● **WORK INSTRUCTION**:
Below is a block of entries; repeat exactly the lines starting at the line that contains "[^2]: Dolphin is" and ending at the line that contains "[^5]: The *shell*", both included.

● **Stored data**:

---

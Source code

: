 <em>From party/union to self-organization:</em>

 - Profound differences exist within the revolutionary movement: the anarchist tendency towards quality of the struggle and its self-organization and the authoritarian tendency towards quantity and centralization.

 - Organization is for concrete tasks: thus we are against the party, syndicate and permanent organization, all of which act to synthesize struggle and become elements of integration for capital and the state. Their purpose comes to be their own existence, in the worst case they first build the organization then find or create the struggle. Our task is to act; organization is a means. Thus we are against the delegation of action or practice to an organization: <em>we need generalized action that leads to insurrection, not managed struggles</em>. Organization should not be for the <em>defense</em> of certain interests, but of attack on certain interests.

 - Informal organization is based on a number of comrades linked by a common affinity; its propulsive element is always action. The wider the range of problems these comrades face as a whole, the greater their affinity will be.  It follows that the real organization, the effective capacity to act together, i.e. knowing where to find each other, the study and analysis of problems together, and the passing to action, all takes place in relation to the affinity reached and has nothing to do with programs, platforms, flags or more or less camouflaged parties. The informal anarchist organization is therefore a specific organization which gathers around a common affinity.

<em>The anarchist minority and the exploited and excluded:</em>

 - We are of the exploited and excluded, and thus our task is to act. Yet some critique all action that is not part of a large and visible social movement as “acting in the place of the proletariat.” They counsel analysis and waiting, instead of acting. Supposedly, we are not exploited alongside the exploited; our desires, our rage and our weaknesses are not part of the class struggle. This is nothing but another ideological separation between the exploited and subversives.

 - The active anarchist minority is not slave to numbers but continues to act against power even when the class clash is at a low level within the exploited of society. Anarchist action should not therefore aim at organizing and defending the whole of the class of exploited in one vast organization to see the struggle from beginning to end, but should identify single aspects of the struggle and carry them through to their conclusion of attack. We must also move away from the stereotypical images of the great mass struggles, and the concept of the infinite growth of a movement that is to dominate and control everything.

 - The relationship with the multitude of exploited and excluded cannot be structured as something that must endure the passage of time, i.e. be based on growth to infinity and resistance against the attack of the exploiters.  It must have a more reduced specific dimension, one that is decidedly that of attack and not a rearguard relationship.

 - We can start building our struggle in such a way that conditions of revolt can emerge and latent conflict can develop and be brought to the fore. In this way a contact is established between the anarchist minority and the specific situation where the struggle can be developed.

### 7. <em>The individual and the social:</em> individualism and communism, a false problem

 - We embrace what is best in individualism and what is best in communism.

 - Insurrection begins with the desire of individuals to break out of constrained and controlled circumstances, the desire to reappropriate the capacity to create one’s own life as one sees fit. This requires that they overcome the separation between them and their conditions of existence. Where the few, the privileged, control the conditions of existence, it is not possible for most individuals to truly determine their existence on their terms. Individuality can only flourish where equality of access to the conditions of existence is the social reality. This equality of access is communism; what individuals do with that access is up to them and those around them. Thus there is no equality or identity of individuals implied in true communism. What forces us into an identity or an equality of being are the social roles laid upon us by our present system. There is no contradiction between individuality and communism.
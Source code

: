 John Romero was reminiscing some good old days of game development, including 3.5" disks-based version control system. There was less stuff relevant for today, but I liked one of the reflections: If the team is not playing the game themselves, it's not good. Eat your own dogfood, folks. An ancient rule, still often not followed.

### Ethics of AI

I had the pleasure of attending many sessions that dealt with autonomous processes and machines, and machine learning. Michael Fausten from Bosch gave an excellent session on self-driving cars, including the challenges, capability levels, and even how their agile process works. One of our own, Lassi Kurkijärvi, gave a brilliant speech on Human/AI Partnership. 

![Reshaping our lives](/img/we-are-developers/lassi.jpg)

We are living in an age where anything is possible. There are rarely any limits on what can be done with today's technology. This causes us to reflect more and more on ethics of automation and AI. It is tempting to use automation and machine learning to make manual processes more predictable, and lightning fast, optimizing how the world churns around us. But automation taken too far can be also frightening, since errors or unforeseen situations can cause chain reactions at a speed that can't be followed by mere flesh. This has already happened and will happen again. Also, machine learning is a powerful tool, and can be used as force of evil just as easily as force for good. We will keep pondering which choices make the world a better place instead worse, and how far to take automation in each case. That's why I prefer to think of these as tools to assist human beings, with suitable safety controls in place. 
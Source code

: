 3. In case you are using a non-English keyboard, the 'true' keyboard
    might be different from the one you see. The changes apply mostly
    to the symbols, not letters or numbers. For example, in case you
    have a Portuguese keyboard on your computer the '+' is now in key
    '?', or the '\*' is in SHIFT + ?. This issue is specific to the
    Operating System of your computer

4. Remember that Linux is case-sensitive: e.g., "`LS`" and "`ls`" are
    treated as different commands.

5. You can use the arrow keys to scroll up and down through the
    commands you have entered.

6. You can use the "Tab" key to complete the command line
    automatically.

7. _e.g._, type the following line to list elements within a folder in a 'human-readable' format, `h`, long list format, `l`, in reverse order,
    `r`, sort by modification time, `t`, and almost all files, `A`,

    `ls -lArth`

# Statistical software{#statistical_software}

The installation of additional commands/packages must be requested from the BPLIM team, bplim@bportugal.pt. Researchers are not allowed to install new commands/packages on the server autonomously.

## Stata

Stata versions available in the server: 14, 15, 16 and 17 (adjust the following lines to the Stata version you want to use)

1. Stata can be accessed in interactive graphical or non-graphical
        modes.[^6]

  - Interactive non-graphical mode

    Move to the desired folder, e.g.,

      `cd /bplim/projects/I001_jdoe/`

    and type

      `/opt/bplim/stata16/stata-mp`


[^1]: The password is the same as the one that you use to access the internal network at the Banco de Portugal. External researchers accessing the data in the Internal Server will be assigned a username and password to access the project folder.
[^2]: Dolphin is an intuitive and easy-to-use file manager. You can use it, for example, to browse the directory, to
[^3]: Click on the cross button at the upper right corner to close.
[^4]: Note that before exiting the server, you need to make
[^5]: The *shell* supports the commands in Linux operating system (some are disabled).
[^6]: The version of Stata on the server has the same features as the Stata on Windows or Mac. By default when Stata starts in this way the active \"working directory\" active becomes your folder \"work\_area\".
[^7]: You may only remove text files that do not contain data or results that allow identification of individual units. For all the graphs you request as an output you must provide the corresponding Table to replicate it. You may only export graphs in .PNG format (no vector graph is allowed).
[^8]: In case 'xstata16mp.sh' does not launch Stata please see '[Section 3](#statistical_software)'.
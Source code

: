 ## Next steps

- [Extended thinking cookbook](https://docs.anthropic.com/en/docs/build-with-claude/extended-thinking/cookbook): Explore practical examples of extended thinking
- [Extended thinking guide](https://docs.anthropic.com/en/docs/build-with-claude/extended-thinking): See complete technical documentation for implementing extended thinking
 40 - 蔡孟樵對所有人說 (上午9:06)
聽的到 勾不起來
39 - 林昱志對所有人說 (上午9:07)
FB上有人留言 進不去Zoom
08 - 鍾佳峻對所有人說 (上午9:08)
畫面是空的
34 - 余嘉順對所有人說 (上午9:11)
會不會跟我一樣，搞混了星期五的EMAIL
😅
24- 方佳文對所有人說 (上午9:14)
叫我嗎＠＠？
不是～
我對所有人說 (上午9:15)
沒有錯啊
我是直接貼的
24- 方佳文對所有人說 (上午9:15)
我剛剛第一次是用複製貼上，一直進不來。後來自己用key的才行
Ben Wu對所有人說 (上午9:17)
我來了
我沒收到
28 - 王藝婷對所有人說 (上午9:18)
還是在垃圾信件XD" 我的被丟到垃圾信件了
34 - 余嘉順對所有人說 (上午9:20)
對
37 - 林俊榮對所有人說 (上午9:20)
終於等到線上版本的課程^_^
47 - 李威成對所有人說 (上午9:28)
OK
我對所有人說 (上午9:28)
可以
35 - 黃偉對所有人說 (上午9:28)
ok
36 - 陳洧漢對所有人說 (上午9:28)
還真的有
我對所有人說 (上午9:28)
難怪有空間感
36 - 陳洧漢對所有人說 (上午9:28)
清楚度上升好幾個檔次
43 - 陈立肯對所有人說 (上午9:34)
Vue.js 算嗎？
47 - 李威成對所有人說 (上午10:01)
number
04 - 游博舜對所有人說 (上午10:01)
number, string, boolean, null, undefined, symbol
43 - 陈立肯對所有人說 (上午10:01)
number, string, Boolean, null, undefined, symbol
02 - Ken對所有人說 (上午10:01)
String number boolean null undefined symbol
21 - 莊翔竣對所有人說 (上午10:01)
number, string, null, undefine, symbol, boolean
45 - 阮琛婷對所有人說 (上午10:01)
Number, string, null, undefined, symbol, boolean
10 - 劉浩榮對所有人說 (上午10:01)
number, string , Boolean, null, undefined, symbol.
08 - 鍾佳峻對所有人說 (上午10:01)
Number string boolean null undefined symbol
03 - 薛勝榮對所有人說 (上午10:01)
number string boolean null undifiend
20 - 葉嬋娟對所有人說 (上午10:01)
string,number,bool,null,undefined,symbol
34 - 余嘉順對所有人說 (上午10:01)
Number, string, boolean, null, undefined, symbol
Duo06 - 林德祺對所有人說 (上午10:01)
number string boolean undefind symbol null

---

● **ANSWER FOR THE TASK**:
[^2]: Dolphin is an intuitive and easy-to-use file manager. You can use it, for example, to browse the directory, to
[^3]: Click on the cross button at the upper right corner to close.
[^4]: Note that before exiting the server, you need to make
[^5]: The *shell* supports the commands in Linux operating system (some are disabled).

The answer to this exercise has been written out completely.